キル・アント! キル・アント! モア・キル・アントや!!」

「「「「「あらほらさっさ!!!」」」」」


 そうして。

 先ほどまでよりも、激烈な戦いの火蓋が切って落とされた。

 とある著名なアニメーターの名前を冠した、俗に“サーカス”と呼ばれる変則的な演出方法があるが、ゼムアント・インフェステイションの大群の飛び方は当に其れであった。

 直線と屈折と曲線を複雑に織り交ぜた、立体的な動線が残像となって大気に刻まれる。

 一方、加速と減速を不規則に行い、高所と低所を自在に移り変え、集合と分離をタイミングよく何度も行う、冒険者達。

 <吟遊詩人>達の援護歌により、敏捷力を格段に高められた精鋭は、数の上だけを見れば明らかに劣勢なれど、戦力比を単純に比較すれば、圧倒的な強者であった。

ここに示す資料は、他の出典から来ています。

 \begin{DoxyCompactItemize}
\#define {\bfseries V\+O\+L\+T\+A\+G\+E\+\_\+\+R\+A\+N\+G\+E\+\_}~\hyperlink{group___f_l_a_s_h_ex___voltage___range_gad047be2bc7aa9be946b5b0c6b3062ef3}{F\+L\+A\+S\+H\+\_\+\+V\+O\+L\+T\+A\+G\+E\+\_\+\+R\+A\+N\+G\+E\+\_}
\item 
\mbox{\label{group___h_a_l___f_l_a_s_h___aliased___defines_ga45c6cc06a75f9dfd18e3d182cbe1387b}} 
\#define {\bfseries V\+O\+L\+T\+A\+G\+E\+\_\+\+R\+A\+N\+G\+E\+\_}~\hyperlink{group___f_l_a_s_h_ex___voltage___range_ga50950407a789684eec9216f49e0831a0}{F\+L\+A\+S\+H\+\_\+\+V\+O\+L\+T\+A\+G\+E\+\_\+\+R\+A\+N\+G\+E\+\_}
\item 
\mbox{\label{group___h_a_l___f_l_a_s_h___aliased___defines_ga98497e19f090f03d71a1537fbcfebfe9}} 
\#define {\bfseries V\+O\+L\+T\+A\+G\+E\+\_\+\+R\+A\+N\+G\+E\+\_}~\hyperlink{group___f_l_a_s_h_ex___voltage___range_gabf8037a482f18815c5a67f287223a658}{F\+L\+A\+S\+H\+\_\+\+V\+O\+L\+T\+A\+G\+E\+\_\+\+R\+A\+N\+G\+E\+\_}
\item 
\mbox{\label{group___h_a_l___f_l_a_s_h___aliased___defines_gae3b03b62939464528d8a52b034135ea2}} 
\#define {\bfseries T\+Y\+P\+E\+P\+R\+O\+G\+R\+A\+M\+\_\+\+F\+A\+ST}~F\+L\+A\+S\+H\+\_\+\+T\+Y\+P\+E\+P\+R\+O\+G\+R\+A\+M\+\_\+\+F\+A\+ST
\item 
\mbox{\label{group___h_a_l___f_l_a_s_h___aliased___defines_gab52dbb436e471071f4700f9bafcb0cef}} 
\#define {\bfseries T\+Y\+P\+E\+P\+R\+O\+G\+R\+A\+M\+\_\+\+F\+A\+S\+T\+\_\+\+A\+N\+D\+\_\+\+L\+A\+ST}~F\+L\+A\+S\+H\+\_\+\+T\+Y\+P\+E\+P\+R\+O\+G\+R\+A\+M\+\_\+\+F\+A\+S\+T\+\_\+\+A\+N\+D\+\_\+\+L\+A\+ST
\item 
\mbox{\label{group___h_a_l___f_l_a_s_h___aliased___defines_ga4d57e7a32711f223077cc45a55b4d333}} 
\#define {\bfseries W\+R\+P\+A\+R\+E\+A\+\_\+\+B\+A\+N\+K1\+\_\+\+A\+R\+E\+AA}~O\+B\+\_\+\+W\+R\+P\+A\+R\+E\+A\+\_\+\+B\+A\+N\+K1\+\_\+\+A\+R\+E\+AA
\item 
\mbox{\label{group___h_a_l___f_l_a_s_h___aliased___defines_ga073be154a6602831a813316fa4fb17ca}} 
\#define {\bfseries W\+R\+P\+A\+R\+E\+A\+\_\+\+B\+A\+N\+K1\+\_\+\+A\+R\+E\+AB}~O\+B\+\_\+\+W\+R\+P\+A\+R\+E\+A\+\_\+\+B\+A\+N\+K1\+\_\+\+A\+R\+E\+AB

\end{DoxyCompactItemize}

 そして、戦いの推移を決するのは戦力比だけではない。

 冒険者達にあって、モンスターにないのは、“連携”という戦術であった。

 大群の来襲に対し、ペガサス隊が散開すれば、急降下と急上昇を繰り返すイーグル隊。

 囮役と追い込み役が、無秩序に行動する羽蟻を数体のグループに纏めて囲い込み、一網打尽にする。

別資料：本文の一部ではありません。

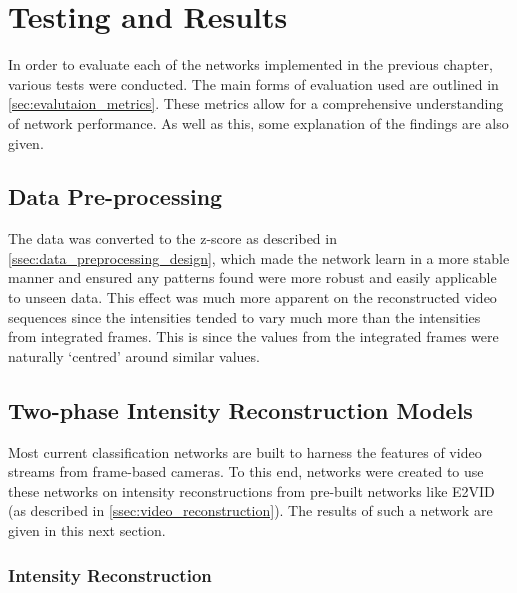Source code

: \chapter{Testing and Results} \label{chap:testing_and_results}

In order to evaluate each of the networks implemented in the previous chapter, various tests were conducted. The main forms of evaluation used are outlined in \cref{sec:evalutaion_metrics}. These metrics allow for a comprehensive understanding of network performance. As well as this, some explanation of the findings are also given.

\section{Data Pre-processing}

The data was converted to the z-score as described in \cref{ssec:data_preprocessing_design}, which made the network learn in a more stable manner and ensured any patterns found were more robust and easily applicable to unseen data. This effect was much more apparent on the reconstructed video sequences since the intensities tended to vary much more than the intensities from integrated frames. This is since the values from the integrated frames were naturally `centred' around similar values.

\section{Two-phase Intensity Reconstruction Models}

Most current classification networks are built to harness the features of video streams from frame-based cameras. To this end, networks were created to use these networks on intensity reconstructions from pre-built networks like E2VID (as described in \cref{ssec:video_reconstruction}). The results of such a network are given in this next section.

\subsection{Intensity Reconstruction}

 がっぷり四つで始まったドッグファイトも、レオ丸が敵の前となり後ろとなる間に形勢優位となり、此のままの勢いでゴリ押しが出来るかと思われた。

 だがしかし、そうは問屋が下さない。

 ゼムアント・クイーンが、ヘドロ混じりの汚水に似た光彩を放ち、新たな異形の羽蟻を数十体と産み出すや、大空へとばら撒いたからだ。


「エンちゃん!」

「何です?」


 爪先に噛みつこうとしたゼムアント・インフェステイションの鼻面を蹴飛ばしたレオ丸は、<人外無骨>の刺突で的確に群がる敵を屠っているエンクルマを振り仰いだ。


「ほら、昔から“臭いなんたらは元から断たんとアカン”とか、言うやん?」

「……? クサヤに消臭力……? いやいや、臭い物に蓋……的な?」

「うん、当たらずとも遠いな!」

「そげんですか……」


 頻繁に進路を変えつつ、周囲との相対速度にも変化をつけて宙を舞うハーピー。

 ペガサスの死角を突こうとする敵を駆逐し、背後から迫る敵の処理をイーグルに委ねつつ、乱戦の中を自在に羽ばたく。

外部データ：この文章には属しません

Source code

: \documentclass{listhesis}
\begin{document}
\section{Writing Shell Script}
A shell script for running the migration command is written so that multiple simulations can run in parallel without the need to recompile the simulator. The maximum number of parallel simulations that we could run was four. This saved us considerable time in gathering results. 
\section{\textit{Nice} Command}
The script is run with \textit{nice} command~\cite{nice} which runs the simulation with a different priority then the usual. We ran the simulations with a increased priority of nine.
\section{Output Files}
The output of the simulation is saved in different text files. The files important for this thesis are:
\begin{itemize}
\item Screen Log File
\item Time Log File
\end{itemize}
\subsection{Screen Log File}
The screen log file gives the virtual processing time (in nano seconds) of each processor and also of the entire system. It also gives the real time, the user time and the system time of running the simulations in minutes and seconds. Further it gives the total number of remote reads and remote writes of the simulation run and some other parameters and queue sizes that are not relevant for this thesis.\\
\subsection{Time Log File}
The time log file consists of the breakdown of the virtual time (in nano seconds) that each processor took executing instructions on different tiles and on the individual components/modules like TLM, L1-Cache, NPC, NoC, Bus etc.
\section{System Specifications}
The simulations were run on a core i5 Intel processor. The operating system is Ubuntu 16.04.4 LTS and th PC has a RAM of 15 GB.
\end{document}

 其の背で、片膝立ちという不自由な姿勢ながら鬼神の如き活躍をするエンクルマは、ドレッドヘアーを揺らしながら首を傾げた。


「其れでやな!」


 レオ丸が、カフカSに上昇の意志を伝えれば、契約主の意を受けた契約従者は乱戦の空に尻を向けて、中天へと一目散に翔け昇る。

 戦闘空間が飽和状態となり、臨界点から洩れた羽蟻の一部がトゥーメイン大回廊の方へと移動を始めた。

 其れにいち早く気づいたマーロンが、遊々斎と十目六に注意喚起し、共に戦場を現在地点から直ぐ先の未来地点へと移す。


「あの化けモンが、此れ以上悪足掻きをせぇへんようにして欲しいんやわさ!」

「判ったばい!!」

「よっしゃエエ返事や!」


 戦場は一気に拡散し、二分割された。

 ゼムアント・クイーンを中心とした半径三十メートルの立体空間を舞台とした空対空戦と、トゥーメイン大回廊の崩落箇所を最前線とした地対空戦とに。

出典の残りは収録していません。